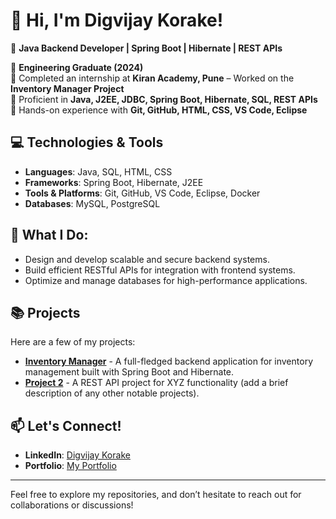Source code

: # 👋 Hi, I'm Digvijay Korake!

🚀 **Java Backend Developer | Spring Boot | Hibernate | REST APIs**

🔹 **Engineering Graduate (2024)**  
🔹 Completed an internship at **Kiran Academy, Pune** – Worked on the **Inventory Manager Project**  
🔹 Proficient in **Java, J2EE, JDBC, Spring Boot, Hibernate, SQL, REST APIs**  
🔹 Hands-on experience with **Git, GitHub, HTML, CSS, VS Code, Eclipse**  

## 💻 Technologies & Tools

- **Languages**: Java, SQL, HTML, CSS
- **Frameworks**: Spring Boot, Hibernate, J2EE
- **Tools & Platforms**: Git, GitHub, VS Code, Eclipse, Docker
- **Databases**: MySQL, PostgreSQL

## 🔧 What I Do:
- Design and develop scalable and secure backend systems.
- Build efficient RESTful APIs for integration with frontend systems.
- Optimize and manage databases for high-performance applications.

## 📚 Projects

Here are a few of my projects:

- **[Inventory Manager](#)** - A full-fledged backend application for inventory management built with Spring Boot and Hibernate.
- **[Project 2](#)** - A REST API project for XYZ functionality (add a brief description of any other notable projects).

## 📫 Let's Connect!
- **LinkedIn**: [Digvijay Korake](https://www.linkedin.com/in/digvijay-korake-6728062b8)
- **Portfolio**: [My Portfolio](https://digvijaykorake2002.github.io/Portfolio/)

---

Feel free to explore my repositories, and don’t hesitate to reach out for collaborations or discussions!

━━━━━━━━━━━━━━━━━━━━

_TASK PROMPT_.
The line containing "- **Databases**: MySQL, PostgreSQL" marks the start. Reproduce it and all lines after it through the end of the listing, exactly and alone.

_RESULT OF THE TASK_.
- **Databases**: MySQL, PostgreSQL

## 🔧 What I Do:
- Design and develop scalable and secure backend systems.
- Build efficient RESTful APIs for integration with frontend systems.
- Optimize and manage databases for high-performance applications.

## 📚 Projects

Here are a few of my projects:

- **[Inventory Manager](#)** - A full-fledged backend application for inventory management built with Spring Boot and Hibernate.
- **[Project 2](#)** - A REST API project for XYZ functionality (add a brief description of any other notable projects).

## 📫 Let's Connect!
- **LinkedIn**: [Digvijay Korake](https://www.linkedin.com/in/digvijay-korake-6728062b8)
- **Portfolio**: [My Portfolio](https://digvijaykorake2002.github.io/Portfolio/)

---

Feel free to explore my repositories, and don’t hesitate to reach out for collaborations or discussions!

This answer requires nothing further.